# Pop Lyric Generator

Text Generation is a type of Language Modelling problem.

Language Modelling is the core problem for a number of Natural Language Processing tasks such as speech to text, conversational system, and text summarization, etc.

Text Generation is a task which can be be architectured using deep learning models, particularly Recurrent Neural Networks.

In this project, we will experiment to generate new pop lyrics based on [this Dataset](https://www.kaggle.com/neisse/scrapped-lyrics-from-6-genres).

# Import Libraries

We have to import the libraries we're going to use, the most relevant are:

- **Pandas** in order to manipulate and analyze the data
- **Matplotlib** to visualize the data in graphics
- **Wordcloud** to help us when we are going to generate the next word of a sentence
- **Tensorflow & Keras** will help us in the process of machine learning and keras for deep learning.


In [2]:
import pandas as pd
import numpy as np
import seaborn as sns
import matplotlib.pyplot as plt
from wordcloud import WordCloud, STOPWORDS, ImageColorGenerator
import string, os 
import tensorflow as tf

# keras module for building LSTM 
from keras.preprocessing.sequence import pad_sequences
from tensorflow.keras.layers import Embedding, Dropout, LSTM, Dense, Bidirectional 
from keras.preprocessing.text import Tokenizer
from keras.callbacks import EarlyStopping
from keras.models import Sequential

# Loading the Dataset
Once the Data was precleaned, it's going to be imported to the cloud. As it's mentioned in the documentation, it's on .csv because is easier to manipulate the data using Pandas library.


In [4]:
# Import csv file
df = pd.read_csv(os.path.abspath(('/input/pop-lyrics/Pop.csv')))

AttributeError: module 'os' has no attribute 'abspath'

In [None]:
# Print first 10 rows to confirm is the right dataset
df.head()

# Data Cleaning

In this step the dataset is going to be cleaned using Pandas library to remove the columns that are not going to be used and keep only the unique column called "Lyrics".

![Example of the first cleaning process](https://miro.medium.com/max/2560/1*cDBVd9wlvjAxKi0hpdQkAg.png)

In [None]:
# Drop all the columns except Lyrics
df.drop(['Artist','Songs','Popularity','Genre','Genres','Idiom','ALink','SName','SLink'],axis=1,inplace=True)
df.drop(df.columns[df.columns.str.contains('unnamed',case = False)],axis = 1, inplace = True)

In [None]:
# Print first 10 rows to confirm the drops were made correctly
df.head()

# Shaping the Dataset
Since kaggle does not have enough memory (16gb RAM), disk usage (73 GB) and GPU (13GB) to process the entire dataset, we will have to limit our model from 28441 to 700 lyrics.
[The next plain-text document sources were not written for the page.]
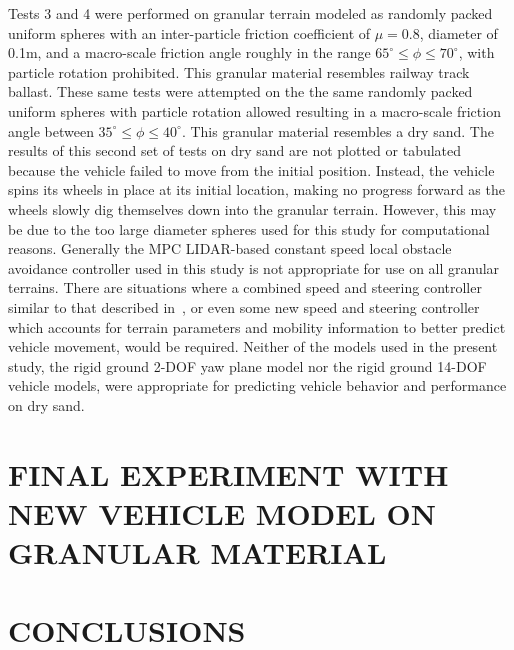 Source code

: \documentclass[12pt,onecolumn]{article}
\begin{document}
Tests 3 and 4 were performed on granular terrain modeled as randomly packed uniform spheres with an inter-particle friction coefficient of $\mu = 0.8$, diameter of 0.1m, and a macro-scale friction angle roughly in the range $65^\circ \leq \phi \leq 70^\circ$, with particle rotation prohibited. This granular material resembles railway track ballast. These same tests were attempted on the the same randomly packed uniform spheres with particle rotation allowed resulting in a macro-scale friction angle between $35^\circ \leq \phi \leq 40^\circ$. This granular material resembles a dry sand. The results of this second set of tests on dry sand are not plotted or tabulated because the vehicle failed to move from the initial position. Instead, the vehicle spins its wheels in place at its initial location, making no progress forward as the wheels slowly dig themselves down into the granular terrain. However, this may be due to the too large diameter spheres used for this study for computational reasons. Generally the MPC LIDAR-based constant speed local obstacle avoidance controller used in this study is not appropriate for use on all granular terrains. There are situations where a combined speed and steering controller similar to that described in~\cite{SpeedSteer2015}, or even some new speed and steering controller which accounts for terrain parameters and mobility information to better predict vehicle movement, would be required. Neither of the models used in the present study, the rigid ground 2-DOF yaw plane model nor the rigid ground 14-DOF vehicle models, were appropriate for predicting vehicle behavior and performance on dry sand.


\section{FINAL EXPERIMENT WITH NEW VEHICLE MODEL ON GRANULAR MATERIAL}\label{s:finalResults}


\section{CONCLUSIONS}\label{s:conclusion}
\end{document}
Kaggle give It's worth mentioning that this same test was performed locally and took approximately 100 hours to perform.

In [None]:
# Dataframe shape to show how many columns and rows the dataframe have
df.shape

In [None]:
# Take first 700 rows
df = df[:700]

In [None]:
df.head()

In [None]:
# Dataframe shape to show how many columns and rows the dataframe have after last cell 
df.shape

Now, to get Statistical information, the next cell is going to calculate the number of words per row, this is going to help us to determine the Frequency Distribution of number of words for each text extracted

In [None]:
df['Number_of_words'] = df['Lyric'].apply(lambda x:len(str(x).split()))
df.head()

# Statistical information

In [None]:
df['Number_of_words'].describe()

- **count**: Number of rows to evaluate
- **mean**: Average of words per row in the dataset
- **std**: Word's standard deviation
- **min**: Minimum amount of words found in a lyric or row
- **max**: Maximum amount of words found.

In [None]:
import matplotlib.pyplot as plt
plt.style.use('ggplot')
plt.figure(figsize=(12,6))
sns.distplot(df['Number_of_words'],kde = False,color="red",bins=200)
plt.title("Frequency distribution of number of words for each text extracted", size=20)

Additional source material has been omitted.